Что это значит? Он исполнил заповедь Христа: покинул и дом, и поля, и детей – «если не считать того», что по-прежнему остался с ними? Он сделался нищим, бездомным, роздал свое имение, если не считать того, что согласился, из боязни огорчить жену, сохранить свое имение?
Я не верю ему, когда он уверяет, будто бы нашел истину и навсегда успокоился, что теперь ему «все ясно стало». И кажется, когда он это говорит, – он всего дальше от Бога и от истины. Но я не могу ему не поверить, когда он говорит о себе, как о жалком, выпавшем из гнезда, птенце. Да, как ни страшно, –а это так.
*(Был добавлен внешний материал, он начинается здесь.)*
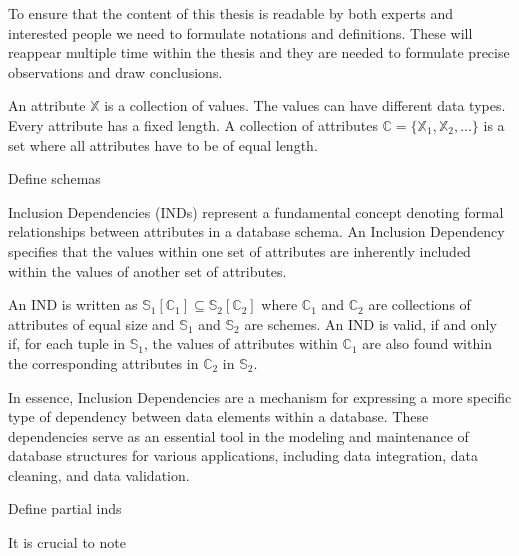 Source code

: To ensure that the content of this thesis is readable by both experts and interested people we need to formulate notations and definitions. These will reappear multiple time within the thesis and they are needed to formulate precise observations and draw conclusions.

\begin{definition}\label{def:attributes}
    An attribute $\mathbb{X}$ is a collection of values. The values can have different data types. Every attribute has a fixed length. A collection of attributes $\mathbb{C} = \{\mathbb{X}_1, \mathbb{X}_2, ... \}$ is a set where all attributes have to be of equal length.
\end{definition}

\begin{definition}\label{def:schema}
    Define schemas
\end{definition}


Inclusion Dependencies (INDs) represent a fundamental concept denoting formal relationships between attributes in a database schema. An Inclusion Dependency specifies that the values within one set of attributes are inherently included within the values of another set of attributes.

\begin{definition}\label{def:inds}
    An IND is written as $\mathbb{S}_1[\mathbb{C}_1] \subseteq \mathbb{S}_2[\mathbb{C}_2]$ where $\mathbb{C}_1$ and $\mathbb{C}_2$ are collections of attributes of equal size and $\mathbb{S}_1$ and $\mathbb{S}_2$ are schemes. An IND is valid, if and only if, for each tuple in $\mathbb{S}_1$, the values of attributes within $\mathbb{C}_1$ are also found within the corresponding attributes in $\mathbb{C}_2$ in $\mathbb{S}_2$.
\end{definition}

In essence, Inclusion Dependencies are a mechanism for expressing a more specific type of dependency between data elements within a database. These dependencies serve as an essential tool in the modeling and maintenance of database structures for various applications, including data integration, data cleaning, and data validation.


\begin{definition}
    Define partial inds
\end{definition}

It is crucial to note


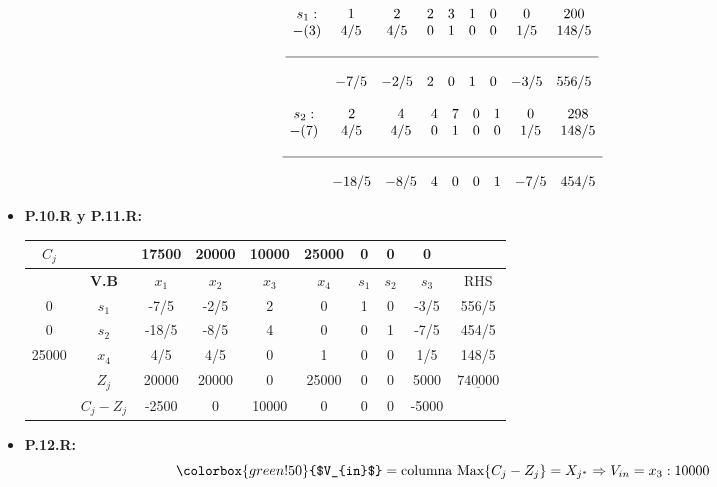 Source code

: \documentclass{templateNote}
\begin{document}
\begin{itemize}
    \begin{equation*}
        \begin{array}{ccccccccc}
            s_1: & 1 & 2 & 2 & 3 & 1 & 0 & 0 & 200 \\
            -(3) & 4/5 & 4/5 & 0 & 1 & 0 & 0 & 1/5 & 148/5 \\
            \\ \hline \\
            & -7/5 & -2/5 & 2 & 0 & 1 & 0 & -3/5 & 556/5
        \end{array}
    \end{equation*}
    
    \begin{equation*}
        \begin{array}{ccccccccc}
            s_2: & 2 & 4 & 4 & 7 & 0 & 1 & 0 & 298 \\
            -(7) & 4/5 & 4/5 & 0 & 1 & 0 & 0 & 1/5 & 148/5 \\
            \\ \hline \\
            & -18/5 & -8/5 & 4 & 0 & 0 & 1 & -7/5 & 454 /5
        \end{array}
    \end{equation*}

    \item \textbf{P.10.R y P.11.R:}
    \begin{center}
        \begin{tabular}{|c|c|c|c|c|c|c|c|c|c|}
            \hline
            $C_j$ & & 17500 & 20000 & 10000 & 25000 & 0 & 0 & 0 & \\ \hline
            & \textbf{V.B} & $x_1$ & $x_2$ & $x_3$ & $x_4$ & $s_1$ & $s_2$ & $s_3$ & RHS \\ \hline
            0 & $s_1$ & -7/5 & -2/5 & 2 & 0 & 1 & 0 & -3/5 & 556/5 \\
            0 & $s_2$ & -18/5 & -8/5 & 4 & 0 & 0 & 1 & -7/5 & 454/5 \\
            25000 & $x_4$ & 4/5 & 4/5 & 0 & 1 & 0 & 0 & 1/5 & 148/5 \\ \hline
            & $Z_j$ & 20000 & 20000 & 0 & 25000 & 0 & 0 & 5000 & $\underline{740000}$ \\ \hline
            & $C_j - Z_j$ & -2500 & 0 & 10000 & 0 & 0 & 0 & -5000 & \\ \hline
        \end{tabular}
    \end{center}

    \item \textbf{P.12.R:}
    \begin{equation*}
        \colorbox{green!50}{$V_{in}$} = \text{columna Max} \{C_j-Z_j\} = X_{j^*} \Rightarrow V_{in} = x_3 : 10000
    \end{equation*}


\end{itemize}
\end{document}
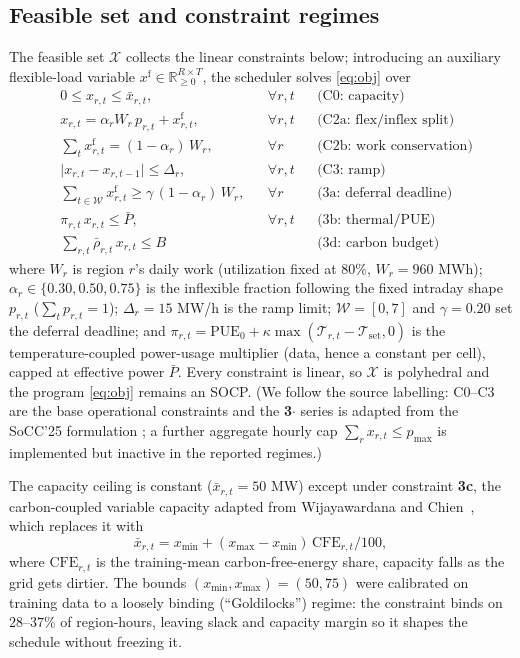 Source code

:\documentclass[12pt]{article}
\newcommand{\R}{\mathbb{R}}
\begin{document}
\subsection{Feasible set and constraint regimes}\label{sec:constraints}
The feasible set $\mathcal{X}$ collects the linear constraints below; introducing an
auxiliary flexible-load variable $x^{\mathrm f}\in\R^{R\times T}_{\ge0}$, the
scheduler solves \eqref{eq:obj} over
\begin{subequations}\label{eq:feasible}
\begin{align}
&0\le x_{r,t}\le\bar x_{r,t}, && \forall r,t
  &&\text{(C0: capacity)}\\[2pt]
&x_{r,t}=\alpha_r W_r\,p_{r,t}+x^{\mathrm f}_{r,t}, && \forall r,t
  &&\text{(C2a: flex/inflex split)}\\[2pt]
&\textstyle\sum_{t} x^{\mathrm f}_{r,t}=(1-\alpha_r)\,W_r, && \forall r
  &&\text{(C2b: work conservation)}\\[2pt]
&\lvert x_{r,t}-x_{r,t-1}\rvert\le\Delta_r, && \forall r,t
  &&\text{(C3: ramp)}\\[2pt]
&\textstyle\sum_{t\in\mathcal W} x^{\mathrm f}_{r,t}\ge\gamma\,(1-\alpha_r)\,W_r,
  && \forall r &&\text{(3a: deferral deadline)}\\[2pt]
&\pi_{r,t}\,x_{r,t}\le\bar P, && \forall r,t
  &&\text{(3b: thermal/PUE)}\\[2pt]
&\textstyle\sum_{r,t}\bar\rho_{r,t}\,x_{r,t}\le B
  && &&\text{(3d: carbon budget)}
\end{align}
\end{subequations}
where $W_r$ is region $r$'s daily work (utilization fixed at $80\%$, $W_r=960$ MWh);
$\alpha_r\in\{0.30,0.50,0.75\}$ is the inflexible fraction following the fixed
intraday shape $p_{r,t}$ ($\sum_t p_{r,t}=1$); $\Delta_r=15$ MW/h is the ramp limit;
$\mathcal W=[0,7]$ and $\gamma=0.20$ set the deferral deadline; and
$\pi_{r,t}=\mathrm{PUE}_0+\kappa\max(\mathcal T_{r,t}-\mathcal T_{\mathrm{set}},0)$
is the temperature-coupled power-usage multiplier (data, hence a constant per cell),
capped at effective power $\bar P$. Every constraint is linear, so $\mathcal X$ is
polyhedral and the program \eqref{eq:obj} remains an SOCP. (We follow the source
labelling: C0--C3 are the base operational constraints and the \textbf{3$\cdot$}
series is adapted from the SoCC'25 formulation \citep{wijayawardana2025}; a further
aggregate hourly cap $\sum_r x_{r,t}\le p_{\max}$ is implemented but inactive in the
reported regimes.)

The capacity ceiling is constant ($\bar x_{r,t}=50$ MW) except under constraint
\textbf{3c}, the carbon-coupled variable capacity adapted from Wijayawardana and
Chien~\citep{wijayawardana2025}, which replaces it with
\begin{equation}
\bar x_{r,t}=x_{\min}+(x_{\max}-x_{\min})\,\mathrm{CFE}_{r,t}/100,
\label{eq:varcap}
\end{equation}
where $\mathrm{CFE}_{r,t}$ is the training-mean carbon-free-energy share, capacity
falls as the grid gets dirtier. The bounds $(x_{\min},x_{\max})=(50,75)$ were
calibrated on training data to a loosely binding (``Goldilocks'') regime: the
constraint binds on $28$--$37\%$ of region-hours, leaving slack and capacity margin so
it shapes the schedule without freezing it.
\end{document}
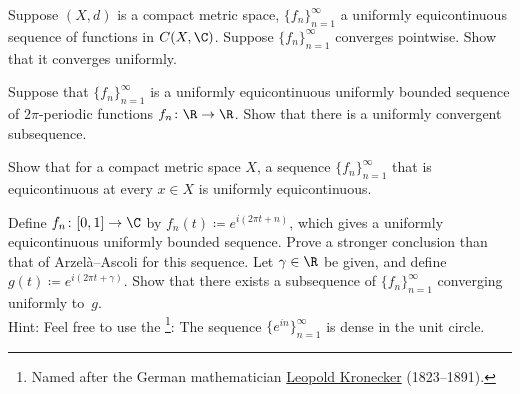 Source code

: \begin{exercise}
Suppose $(X,d)$ is a compact metric space, $\{ f_n \}_{n=1}^\infty$ a uniformly equicontinuous
sequence of functions in $C(X,\C)$.  Suppose $\{ f_n \}_{n=1}^\infty$ converges
pointwise.  Show that it converges uniformly.
\end{exercise}

\begin{exercise}
Suppose that $\{ f_n \}_{n=1}^\infty$ is a uniformly equicontinuous uniformly bounded sequence of
$2\pi$-periodic functions $f_n \colon \R \to \R$.  Show that there is a
uniformly convergent subsequence.
\end{exercise}

\begin{exercise}
Show that for a compact metric space $X$,
a sequence $\{ f_n \}_{n=1}^\infty$ that is equicontinuous at every $x \in X$
is uniformly equicontinuous.
\end{exercise}

\begin{exercise}
Define $f_n \colon [0,1] \to \C$ by $f_n(t) \coloneqq e^{i(2\pi t + n)}$,
which gives a uniformly equicontinuous uniformly bounded sequence.
Prove a stronger conclusion than that of Arzel\`a--Ascoli for this sequence.
Let $\gamma \in \R$ be given,
and define $g(t) \coloneqq e^{i(2\pi t + \gamma)}$.  Show that there exists 
a subsequence of $\{ f_n \}_{n=1}^\infty$ converging uniformly to~$g$.
\\
Hint: Feel free to use the \emph{}\footnote{%
Named after the German mathematician
\href{https://en.wikipedia.org/wiki/Leopold_Kronecker}{Leopold Kronecker}
(1823--1891).}:
The sequence $\{ e^{in} \}_{n=1}^\infty$ is dense in the unit circle.
\end{exercise}

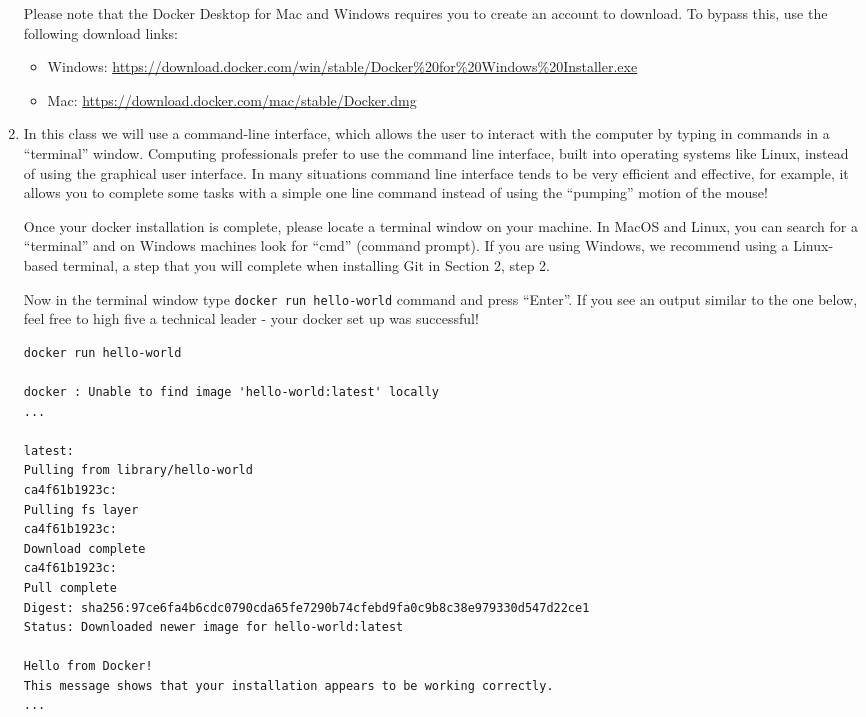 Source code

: \begin{enumerate}
 Please note that the Docker Desktop for Mac and Windows requires you to create an account to download. To bypass this, use the following download links:
	\begin{itemize}
		\item Windows: \url{ https://download.docker.com/win/stable/Docker%20for%20Windows%20Installer.exe}
		\item Mac: \url{ https://download.docker.com/mac/stable/Docker.dmg}
	\end{itemize}
	\item In this class we will use a command-line interface, which allows the user to interact with the computer by typing in commands in a ``terminal'' window. Computing professionals prefer to use the command line interface, built into operating systems like Linux, instead of using the graphical user interface. In many situations command line interface tends to be very efficient and effective, for example, it allows you to complete some tasks with a simple one line command instead of using the ``pumping'' motion of the mouse!
	
	Once your docker installation is complete, please locate a terminal window on your machine. In MacOS and Linux, you can search for a ``terminal'' and on Windows machines look for ``cmd'' (command prompt). If you are using Windows, we recommend using a Linux-based terminal, a step that you will complete when installing Git in Section 2, step 2. 
	
	Now in the terminal window type {\tt docker run hello-world} command and press ``Enter''. If you see an output similar to the one below, feel free to high five a technical leader - your docker set up was successful!
	
	

\begin{verbatim}	
docker run hello-world

docker : Unable to find image 'hello-world:latest' locally
...

latest:
Pulling from library/hello-world
ca4f61b1923c:
Pulling fs layer
ca4f61b1923c:
Download complete
ca4f61b1923c:
Pull complete
Digest: sha256:97ce6fa4b6cdc0790cda65fe7290b74cfebd9fa0c9b8c38e979330d547d22ce1
Status: Downloaded newer image for hello-world:latest

Hello from Docker!
This message shows that your installation appears to be working correctly.
...
\end{verbatim}

\end{enumerate}

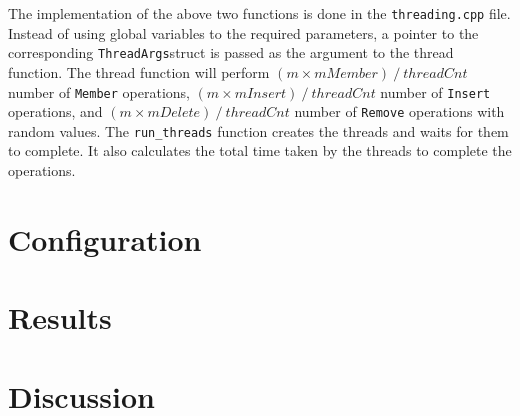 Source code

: \documentclass[a4paper,12pt]{article}
\begin{document}
The implementation of the above two functions is done in the \lstinline|threading.cpp| file. Instead of using global variables to the required parameters, a pointer to the corresponding \lstinline|ThreadArgs|struct is passed as the argument to the thread function. The thread function will perform \( (m \times mMember)\ /\ threadCnt \) number of \lstinline|Member| operations, \( (m \times mInsert)\ /\ threadCnt \) number of \lstinline|Insert| operations, and \( (m \times mDelete)\ /\ threadCnt \) number of \lstinline|Remove| operations with random values. The \lstinline|run_threads| function creates the threads and waits for them to complete. It also calculates the total time taken by the threads to complete the operations.

\section{Configuration}

\section{Results}

\section{Discussion}
\end{document}
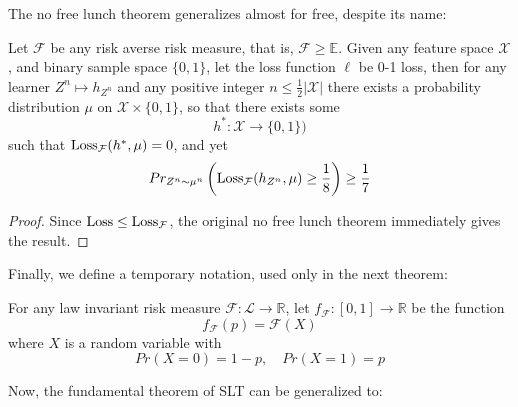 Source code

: The no free lunch theorem generalizes almost for free, despite its name:
\begin{theorem}
\label{theorem:nfl_2}
Let $\mathcal{F}$ be any risk averse risk measure, that is, $\mathcal{F} \ge \mathbb{E}$. Given any feature space $\mathcal{X}$, and binary sample space $\{0, 1\}$, let the loss function $\ell$ be 0-1 loss, then for any learner $Z^n \mapsto h_{Z^n}$ and any positive integer $n \le \frac 1 2 |\mathcal{X}|$ there exists a probability distribution $\mu$ on $\mathcal{X}\times\{0, 1\}$, so that there exists some 
$$h^* : \mathcal{X} \to \{0, 1\})$$
such that $\operatorname{Loss}_\mathcal{F}(h^*, \mu) = 0$, and yet
\begin{equation}
	\label{eq:nfl_2}
	Pr_{Z^n \sim \mu^n}\left(\operatorname{Loss}_\mathcal{F}(h_{Z^n}, \mu) \ge \frac 1 8\right) \ge \frac 1 7
\end{equation}
\end{theorem}
\begin{proof}
Since $\operatorname{Loss} \le \operatorname{Loss}_\mathcal{F}$, the original no free lunch theorem immediately gives the result.
\end{proof}

Finally, we define a temporary notation, used only in the next theorem:
\begin{notn}
For any law invariant risk measure $\mathcal{F}: \mathscr{L} \to \mathbb{R}$, let $f_\mathcal{F} : [0, 1] \to \mathbb{R}$ be the function
$$f_\mathcal{F}(p) = \mathcal{F}(X)$$
where $X$ is a random variable with 
$$Pr(X = 0) = 1-p, \quad Pr(X = 1) = p$$
\end{notn}

Now, the fundamental theorem of SLT can be generalized to:

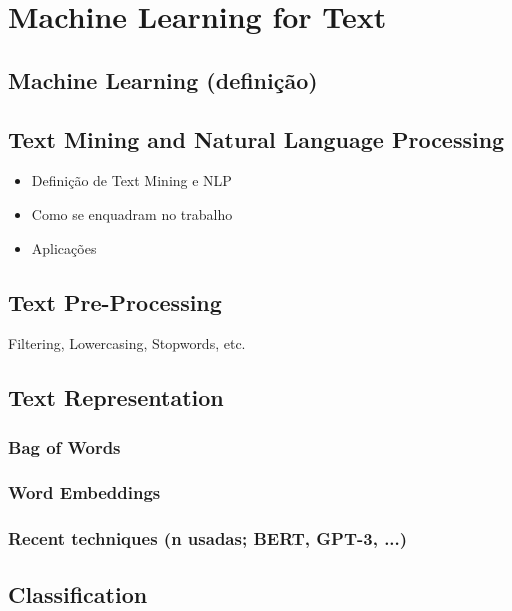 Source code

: \chapter{Machine Learning for Text}\label{cap:ml_text}

\section{Machine Learning (definição)}

\section{Text Mining and Natural Language Processing}

\begin{itemize}
    \setlength\itemsep{-0.5em}
    \item Definição de Text Mining e NLP
    \item Como se enquadram no trabalho
    \item Aplicações
\end{itemize}

\section{Text Pre-Processing}

Filtering, Lowercasing, Stopwords, etc.

\section{Text Representation}

\subsection{Bag of Words}

\subsection{Word Embeddings}

\subsection{Recent techniques (n usadas; BERT, GPT-3, ...)}

\section{Classification}

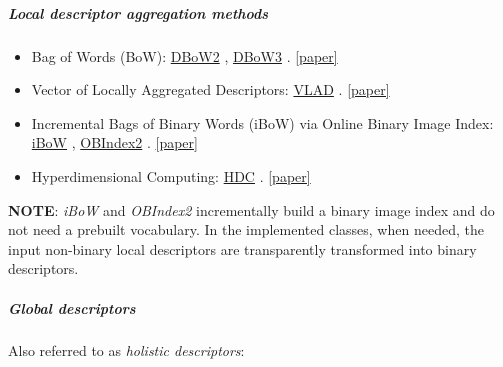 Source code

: \documentclass{article}
\let\oldsubparagraph\subparagraph
\renewcommand{\subparagraph}[1]{\oldsubparagraph{#1}\mbox{}}
\begin{document}
\hypertarget{local-descriptor-aggregation-methods}{%
\subparagraph{Local descriptor aggregation
methods}\label{local-descriptor-aggregation-methods}}

\begin{itemize}
    \item Bag of Words (BoW): \href{https://github.com/dorian3d/DBoW2}{DBoW2} \cite{galvez2012bags}, \href{https://github.com/rmsalinas/DBow3}{DBoW3} \cite{galvez2012bags}.  \href{https://doi.org/10.1109/TRO.2012.2197158}{[paper]}
    \item Vector of Locally Aggregated Descriptors: \href{https://www.vlfeat.org/api/vlad.html}{VLAD} \cite{jegou2010aggregating}.  \href{https://doi.org/10.1109/CVPR.2010.5540039}{[paper]}
    \item Incremental Bags of Binary Words (iBoW) via Online Binary Image Index: \href{https://github.com/emiliofidalgo/ibow-lcd}{iBoW} \cite{garcia2018ibow}, \href{https://github.com/emiliofidalgo/obindex2}{OBIndex2} \cite{garcia2018ibow}.  \href{https://doi.org/10.1109/LRA.2018.2849609}{[paper]}
    \item Hyperdimensional Computing: \href{https://www.tu-chemnitz.de/etit/proaut/hdc_desc}{HDC} \cite{neubert2021hyperdimensional}.  \href{https://openaccess.thecvf.com/content/CVPR2021/html/Neubert_Hyperdimensional_Computing_as_a_Framework_for_Systematic_Aggregation_of_Image_CVPR_2021_paper.html}{[paper]}
\end{itemize}

\textbf{NOTE}: \emph{iBoW} and \emph{OBIndex2} incrementally build a
binary image index and do not need a prebuilt vocabulary. In the
implemented classes, when needed, the input non-binary local descriptors
are transparently transformed into binary descriptors.

\hypertarget{global-descriptors}{%
\subparagraph{Global descriptors}\label{global-descriptors}}

Also referred to as \emph{holistic descriptors}:
\end{document}
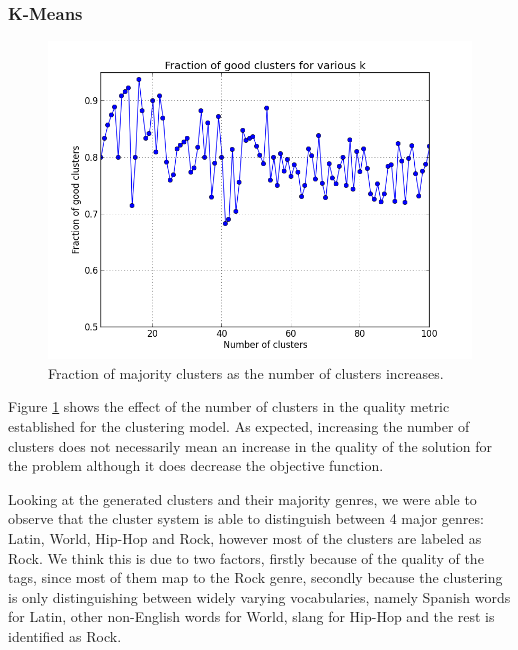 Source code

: \documentclass[10pt,a4paper]{scrartcl}
\begin{document}
      \subsubsection{K-Means}
        \begin{figure}[htbp]
 	        \centering
	        \includegraphics[scale=0.45]{img/k_means_good.png}
 	        \caption{Fraction of majority clusters as the number of clusters
 	                 increases.}
	        \label{figure:k_means}
	     \end{figure}
	      
	      Figure \ref{figure:k_means} shows the effect of the number of clusters
	      in the quality metric established for the clustering model. As expected,
	      increasing the number of clusters does not necessarily mean an increase
	      in the quality of the solution for the problem although it does
	      decrease the objective function.
	      
	      Looking at the generated clusters and their majority genres, we were
	      able to observe that the cluster system is able to distinguish between
	      4 major genres: Latin, World, Hip-Hop and Rock, however most of the
	      clusters are labeled as Rock. We think this is due to two factors,
	      firstly because of the quality of the tags,
	      since most of them map to the Rock genre,
	      secondly because the clustering is only distinguishing
	      between widely varying vocabularies, namely Spanish words for Latin,
	      other non-English words for World, slang for Hip-Hop and the rest is
	      identified as Rock.
	      
\end{document}
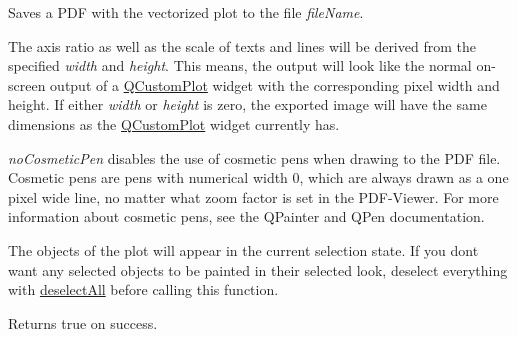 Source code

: Saves a P\+D\+F with the vectorized plot to the file {\itshape file\+Name}. 

The axis ratio as well as the scale of texts and lines will be derived from the specified {\itshape width} and {\itshape height}. This means, the output will look like the normal on-\/screen output of a \hyperlink{classQCustomPlot}{Q\+Custom\+Plot} widget with the corresponding pixel width and height. If either {\itshape width} or {\itshape height} is zero, the exported image will have the same dimensions as the \hyperlink{classQCustomPlot}{Q\+Custom\+Plot} widget currently has.

{\itshape no\+Cosmetic\+Pen} disables the use of cosmetic pens when drawing to the P\+D\+F file. Cosmetic pens are pens with numerical width 0, which are always drawn as a one pixel wide line, no matter what zoom factor is set in the P\+D\+F-\/\+Viewer. For more information about cosmetic pens, see the Q\+Painter and Q\+Pen documentation.

The objects of the plot will appear in the current selection state. If you don\textquotesingle{}t want any selected objects to be painted in their selected look, deselect everything with \hyperlink{classQCustomPlot_a9d4808ab925b003054085246c92a257c}{deselect\+All} before calling this function.

Returns true on success.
И он, этот титан со всей своей силою – только жалкий птенец, который выпал из гнезда, лежит на спине и пищит в высокой траве, как я и вы, и все мы до единого. Нет, ничего не нашел он – никакой веры, никакого Бога. И все его оправдание – только в этой безнадежной мольбе, в этом пронзительно-жалобном крике беспредельного одиночества и ужаса.
Достоевский же представлен прямой противоположностью: в отношении к богатству, религии, творчеству. Невозможно пересказать всех аспектов, которых касается Мережковский.
Но нужно оговориться: при всех претензиях автора к Толстому как человеку и философу, его писательский талант не поддаётся сомнению, во второй части исследования он сопоставляется с Достоевским на равных. Даже при том, что Мережковский видит в них двух совершенно противоположных авторов, заслуги и недочёты каждого равнозначны:
Таким образом, «Анна Каренина» – видение святой, хотя лишь бессознательною, языческою святостью, рождающей, умирающей плоти, в символическом сопоставлении смерти Анны с родами Китти, видение Бога-Зверя, подземного Старичка, который делает свое «страшное дело в железе» над всякою живою плотью у Л. Толстого; и «Братья Карамазовы» – видение святой, уже сознательною христианскою святостью, воскресшей плоти, видение Богочеловека в «Кане Галилейской» у Достоевского – вот две крайние, высшие точки, которых достигла русская литература. Посыл всего исследования обращён в будущее. В синтезе этих двух мощных тенденций Мережковский видит единственный выход из кризиса, который переживала культура его времени – эпохи модернизма.
Стоит ли читать эту книгу? Вопрос сложный. Если вы не считаете себя «опытным» читателем литературоведческой или философской литературы – однозначно нет. К текстам такой сложности нужно подходить постепенно и осторожно. Если вы наткнулись на неё в поисках лёгкого, расслабляющего чтения – отложите до лучших времён.
Но если же вы хорошо знакомы с творчеством Толстого и Достоевского, хотите посмотреть на них с другого ракурса (и на самого Мережковского в том числе), вас не пугают местами слегка затянутые теологические рассуждения автора – вам однозначно сюда. В этой книге есть над чем подумать и точно есть повод ещё раз перечитать классику уже с новым взглядом.
Я старался показать в моем исследовании, что Достоевский есть как бы «противоположный близнец» Л. Толстого и что одного нельзя понять без другого, к одному нельзя прийти иначе, как через другого. Язычество Л. Толстого – прямой и единственный путь к христианству Достоевского. Тайновидение духа у одного отражается и углубляется тайновидением плоти у другого, как бездна неба бездною вод. Они перекликаются, разными голосами говорят об одном и том же. Если бы не было дяди Ерошки с его «божьей тварью», то не было бы и старца Зосимы с его сознанием, что у «всей твари – Христос», по слову самого Слова: «Идите и проповедуйте Евангелие всей твари» (Марка, XVI, 15). Л. Толстой чувствовал, что Достоевский – «самый близкий, самый нужный ему человек». И чувство это оправдалось. Никогда не встречаясь в жизни, они все-таки вместе жили, вместе творили, черпая противоположные струи из одного источника. Будем же надеяться, что они встретятся там, вместе предстанут и вместе оправдаются перед Высшим Судом: язычество Л. Толстого оправдается христианством Достоевского.